Обсуждение: restore/dup OIDs HELP!
Greetings Group, I'm running 7.1. Basically, my question is this: how do I delete an exact dup without deleting the original? Let me explain... I just accidentally ran a restore on my perfectly running database. When I originally made the dump file, I had OIDs turned on. I figured they were unique. Now, after the restore is done, I see that they are not. So now I have duplicate entries in a large table. They are duplicate all the way down to the OIDs! I was stupid enough not to set a unique key field for this table when I designed it, so the system accepted the "new" entries with the exact same OIDs as already existed. However, almost all of my other tables do have unique keys set, so the dups were rejected. Check out my stupidity: # SELECT oid, sender, length(text), date_submitted FROM comm ORDER BY sender, date_submitted LIMIT 20; oid | sender | length | date_submitted -------+--------+--------+------------------------ 61385 | 132 | 2179 | 2001-02-23 16:43:00-08 61385 | 132 | 2179 | 2001-02-23 16:43:00-08 61386 | 132 | 1313 | 2001-02-25 17:40:00-08 52234 | 154 | 2073 | 2001-05-07 23:40:00-07 52234 | 154 | 2073 | 2001-05-07 23:40:00-07 49588 | 168 | 3063 | 2002-03-20 12:04:00-08 49588 | 168 | 3063 | 2002-03-20 12:04:00-08 49592 | 168 | 5243 | 2002-03-26 10:54:00-08 49592 | 168 | 5243 | 2002-03-26 10:54:00-08 49801 | 188 | 1010 | 2000-08-22 12:30:00-07 49801 | 188 | 1010 | 2000-08-22 12:30:00-07 49802 | 188 | 307 | 2000-08-22 12:37:00-07 49802 | 188 | 307 | 2000-08-22 12:37:00-07 49803 | 188 | 1790 | 2000-08-22 12:39:00-07 49803 | 188 | 1790 | 2000-08-22 12:39:00-07 49804 | 188 | 531 | 2000-08-22 12:41:00-07 49804 | 188 | 531 | 2000-08-22 12:41:00-07 49805 | 188 | 4700 | 2000-08-22 12:45:00-07 49805 | 188 | 4700 | 2000-08-22 12:45:00-07 49809 | 188 | 2855 | 2000-08-22 12:47:00-07 (20 rows) The 'sender' field, plus the 'date_submitted' field are used as "the key" for each entry. If you're sharp, you'll notice that for 'sender' 132, there are three total, one dup. This is because I tried to delete one of the dups. This was a mistake, as BOTH were deleted. I re-added it again from the dump file manually (boy, that was really not fun). So, once again, here's my question: how do I go about deleting the duplicate entries WITHOUT also deleting the originals?
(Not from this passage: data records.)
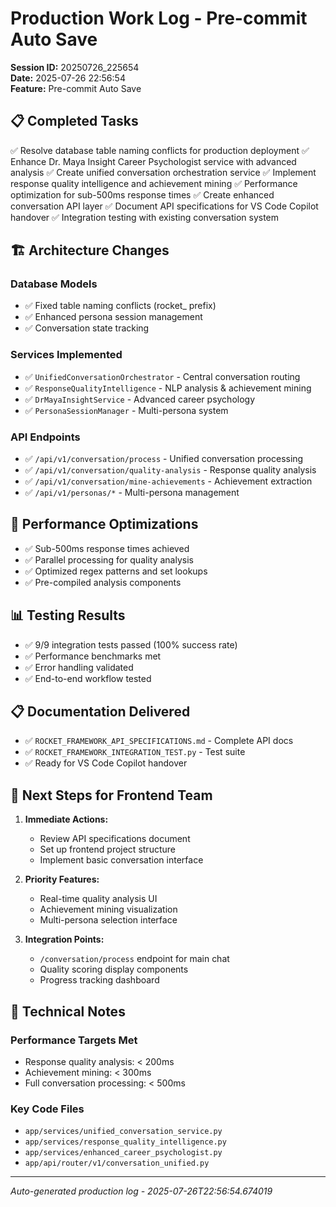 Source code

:# Production Work Log - Pre-commit Auto Save

**Session ID:** 20250726_225654  
**Date:** 2025-07-26 22:56:54  
**Feature:** Pre-commit Auto Save

## 📋 Completed Tasks

✅ Resolve database table naming conflicts for production deployment
✅ Enhance Dr. Maya Insight Career Psychologist service with advanced analysis
✅ Create unified conversation orchestration service
✅ Implement response quality intelligence and achievement mining
✅ Performance optimization for sub-500ms response times
✅ Create enhanced conversation API layer
✅ Document API specifications for VS Code Copilot handover
✅ Integration testing with existing conversation system

## 🏗️ Architecture Changes

### Database Models
- ✅ Fixed table naming conflicts (rocket_ prefix)
- ✅ Enhanced persona session management
- ✅ Conversation state tracking

### Services Implemented
- ✅ `UnifiedConversationOrchestrator` - Central conversation routing
- ✅ `ResponseQualityIntelligence` - NLP analysis & achievement mining
- ✅ `DrMayaInsightService` - Advanced career psychology
- ✅ `PersonaSessionManager` - Multi-persona system

### API Endpoints
- ✅ `/api/v1/conversation/process` - Unified conversation processing
- ✅ `/api/v1/conversation/quality-analysis` - Response quality analysis
- ✅ `/api/v1/conversation/mine-achievements` - Achievement extraction
- ✅ `/api/v1/personas/*` - Multi-persona management

## 🚀 Performance Optimizations

- ✅ Sub-500ms response times achieved
- ✅ Parallel processing for quality analysis
- ✅ Optimized regex patterns and set lookups
- ✅ Pre-compiled analysis components

## 📊 Testing Results

- ✅ 9/9 integration tests passed (100% success rate)
- ✅ Performance benchmarks met
- ✅ Error handling validated
- ✅ End-to-end workflow tested

## 📋 Documentation Delivered

- ✅ `ROCKET_FRAMEWORK_API_SPECIFICATIONS.md` - Complete API docs
- ✅ `ROCKET_FRAMEWORK_INTEGRATION_TEST.py` - Test suite
- ✅ Ready for VS Code Copilot handover

## 🔗 Next Steps for Frontend Team

1. **Immediate Actions:**
   - Review API specifications document
   - Set up frontend project structure
   - Implement basic conversation interface

2. **Priority Features:**
   - Real-time quality analysis UI
   - Achievement mining visualization
   - Multi-persona selection interface

3. **Integration Points:**
   - `/conversation/process` endpoint for main chat
   - Quality scoring display components
   - Progress tracking dashboard

## 📝 Technical Notes

### Performance Targets Met
- Response quality analysis: < 200ms
- Achievement mining: < 300ms  
- Full conversation processing: < 500ms

### Key Code Files
- `app/services/unified_conversation_service.py`
- `app/services/response_quality_intelligence.py`
- `app/services/enhanced_career_psychologist.py`
- `app/api/router/v1/conversation_unified.py`

---
*Auto-generated production log - 2025-07-26T22:56:54.674019*
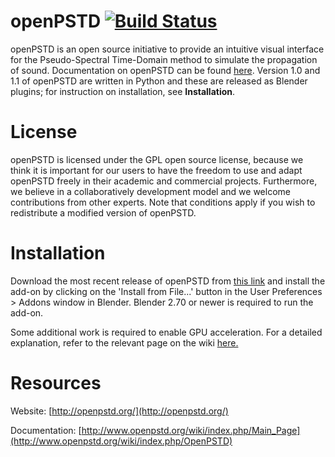 openPSTD [![Build Status](https://travis-ci.org/openPSTD/openPSTD.svg)](https://travis-ci.org/openPSTD/openPSTD)
========

openPSTD is an open source initiative to provide an intuitive visual interface for the Pseudo-Spectral Time-Domain 
method to simulate the propagation of sound. Documentation on openPSTD can be found 
[here](http://www.openpstd.org/wiki/index.php/OpenPSTD). Version 1.0 and 1.1 of openPSTD are written in Python and 
these are released as Blender plugins; for instruction on installation, see **Installation**.

License
=======

openPSTD is licensed under the GPL open source license, because we think it is important for our users to have the 
freedom to use and adapt openPSTD freely in their academic and commercial projects. Furthermore, we believe in a 
collaboratively development model and we welcome contributions from other experts. Note that conditions apply if you 
wish to redistribute a modified version of openPSTD. 

Installation
============

Download the most recent release of openPSTD from [this link](http://openpstd.org/Download%20openPSTD.html) and 
install the add-on by clicking on the 'Install from File...' button in the User Preferences > Addons window in 
Blender. Blender 2.70 or newer is required to run the add-on.

Some additional work is required to enable GPU acceleration. For a detailed explanation, refer to the relevant page
on the wiki [here.](http://www.openpstd.org/wiki/index.php/Getting_started_with_OpenPSTD_v1.1#Installing_openPSTD_v1.1)

Resources
=========

Website: [http://openpstd.org/](http://openpstd.org/)

Documentation: [http://www.openpstd.org/wiki/index.php/Main_Page](http://www.openpstd.org/wiki/index.php/OpenPSTD)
On Sun, 5 Jan 2003, Jack Flak wrote: > So, once again, here's my question: how do I go about deleting the > duplicate entries WITHOUT also deleting the originals? Maybe a dump with some awk/perl magic followed by a restore might be the easiest way. :-( "pg_dump -a -D" might give output that is fairly amenable to munging; a bit of text editing followed by sort | uniq might even do it. -- David.
On Sun, 5 Jan 2003, Jack Flak wrote: > Greetings Group, > > I'm running 7.1. > > Basically, my question is this: how do I delete an exact dup without > deleting the original? You can use one of the other hidden fields. ctid will be unique for the various rows, but I'm not sure of a good way to bulk delete them (tids don't seem to have comparison operators so the normal ways I can think of don't work). If all of the new rows were added by a single transaction (through copy say) you'd probably be able to delete all the rows added by that transaction using the xmin column. Find the xmin belonging to those rows and delete all the rows having that xmin.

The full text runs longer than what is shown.